The bacterial cultures were grown aerobically in LB broth (for E. coli) and BHI broth (for L. monocytogenes) in an orbital shaker at 200 revolutions per minute (rpm) and 37 °C. The overnight grown cultures were washed thrice, re-suspended in sterile distilled water and serially diluted in 0.9% saline to achieve desired concentrations as determined by measurements at OD600. The OD600 values were confirmed by aseptically spread-plating the serially diluted samples on LB and BHI agar plates for E. coli and L. monocytogenes, respectively. The plates were incubated at 37 °C for 16 h prior to colony counting.

For survival studies, larvae were injected with either dsEGFP or dsPGRP-LE as described above. Five days post-injection of double strand RNA, 2 μL (~1000 CFU) of the diluted cultures was injected per larva at the 2nd or 3rd visible sternite from the posterior end of the larvae chilled on ice and handled in a dorsal-ventral position. Injections were done using a disposable needle mounted into a micro-applicator (Picospiritzer III micro dispense system, Parker Hannifin, Hollis, NH, USA) as detailed under section 3.9 above. The injected larvae were incubated at 26 °C and the number of dead larvae was recorded on a daily basis for six days post injection. Rates of survival were compared between the PGRP-LE silenced and (control) group. E. coli, which like L. monocytogenes is a DAP-type PGN-containing bacterium but (unlike L. monocytogenes) cannot survive in phagocytic cells, was included in the survival study to enable us to clearly establish the intracellular roles of PGRP-LE on the beetle immunity.

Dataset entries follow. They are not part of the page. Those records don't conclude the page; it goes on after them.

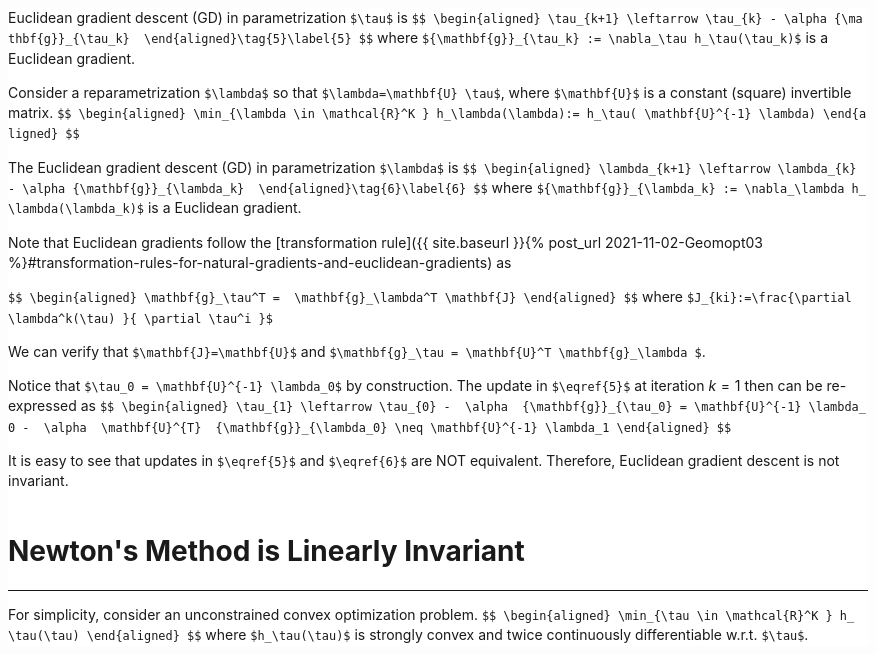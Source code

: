 Euclidean gradient descent (GD) in parametrization `$\tau$` is
`$$
\begin{aligned}
\tau_{k+1} \leftarrow \tau_{k} - \alpha {\mathbf{g}}_{\tau_k} 
\end{aligned}\tag{5}\label{5}
$$` where `${\mathbf{g}}_{\tau_k} := \nabla_\tau h_\tau(\tau_k)$` is a Euclidean gradient.



Consider a reparametrization  `$\lambda$` so that `$\lambda=\mathbf{U} \tau$`, where `$\mathbf{U}$` is a constant (square) invertible matrix. 
`$$
\begin{aligned}
\min_{\lambda \in \mathcal{R}^K } h_\lambda(\lambda):= h_\tau( \mathbf{U}^{-1} \lambda)
\end{aligned}
$$` 

The Euclidean gradient descent (GD) in parametrization `$\lambda$` is
`$$
\begin{aligned}
\lambda_{k+1} \leftarrow \lambda_{k} - \alpha {\mathbf{g}}_{\lambda_k} 
\end{aligned}\tag{6}\label{6}
$$` where `${\mathbf{g}}_{\lambda_k} := \nabla_\lambda h_\lambda(\lambda_k)$` is a Euclidean gradient.


Note that Euclidean gradients follow the [transformation rule]({{ site.baseurl }}{% post_url 2021-11-02-Geomopt03 %}#transformation-rules-for-natural-gradients-and-euclidean-gradients)  as

`$$
\begin{aligned}
\mathbf{g}_\tau^T =  \mathbf{g}_\lambda^T \mathbf{J}
\end{aligned}
$$` where  `$J_{ki}:=\frac{\partial \lambda^k(\tau) }{ \partial \tau^i }$`

We can verify that `$\mathbf{J}=\mathbf{U}$` and `$\mathbf{g}_\tau = \mathbf{U}^T \mathbf{g}_\lambda $`.

Notice that `$\tau_0 = \mathbf{U}^{-1} \lambda_0$` by construction.
The update in  `$\eqref{5}$` at iteration $k=1$ then can be re-expressed as
`$$
\begin{aligned}
\tau_{1} \leftarrow \tau_{0} -  \alpha  {\mathbf{g}}_{\tau_0} = \mathbf{U}^{-1} \lambda_0 -  \alpha  \mathbf{U}^{T}  {\mathbf{g}}_{\lambda_0} \neq \mathbf{U}^{-1} \lambda_1
\end{aligned}
$$`

It is easy to see that
updates in `$\eqref{5}$` and `$\eqref{6}$` are NOT equivalent.
Therefore,  Euclidean gradient descent is not invariant.




# Newton's Method is Linearly Invariant
------
For simplicity, consider an unconstrained convex optimization problem.
`$$
\begin{aligned}
\min_{\tau \in \mathcal{R}^K } h_\tau(\tau)
\end{aligned}
$$` where `$h_\tau(\tau)$` is strongly convex and twice continuously differentiable w.r.t. `$\tau$`.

3.11. Statistical Analysis

Analysis of the qPCR data was done according to the 2−ΔΔCt method, where ΔΔCt is equal to ΔCt (treated sample) − ΔCt (control) [57]. Data from insect survival study was analyzed by the Wilcoxon-Mann Whitney test (Statistical Analysis Software, Cary, NC, USA), the cumulative survival rates (%) a p-value < 0.05 was considered significant.

4. Conclusions

We have partially characterized a PGRP-LE homologue from a coleopteran beetle T. molitor and attempted to evaluate its role in the survival of T. molitor against L. monocytogenes by RNAi. Although TmPGRP-LE RNAi did not result in significant alteration of AMP expression with or without bacterial challenge, it still caused a significant reduction in the ability of the beetle to survive L. monocytogenes infections. The mechanism and/or signaling cascade, by which PGRP-LE helps to enhance the survivability of the host in response to L. monocytogenes infection, would be central to future investigations.

Supplementary Information

ijms-14-22462-s001.pdf (810.2KB, pdf)

Acknowledgments

We would like to extend special thanks to Eun-Kyeong Jo for critical reading of manuscript and to Yasuyuki Arakane for his valuable guidance on RNAi techniques. This work was supported by the Next-Generation Bio Green 21 Program (No. PJ008186) of the Rural Development Administration, Korea.

Conflicts of Interest

The authors declare no conflict of interest.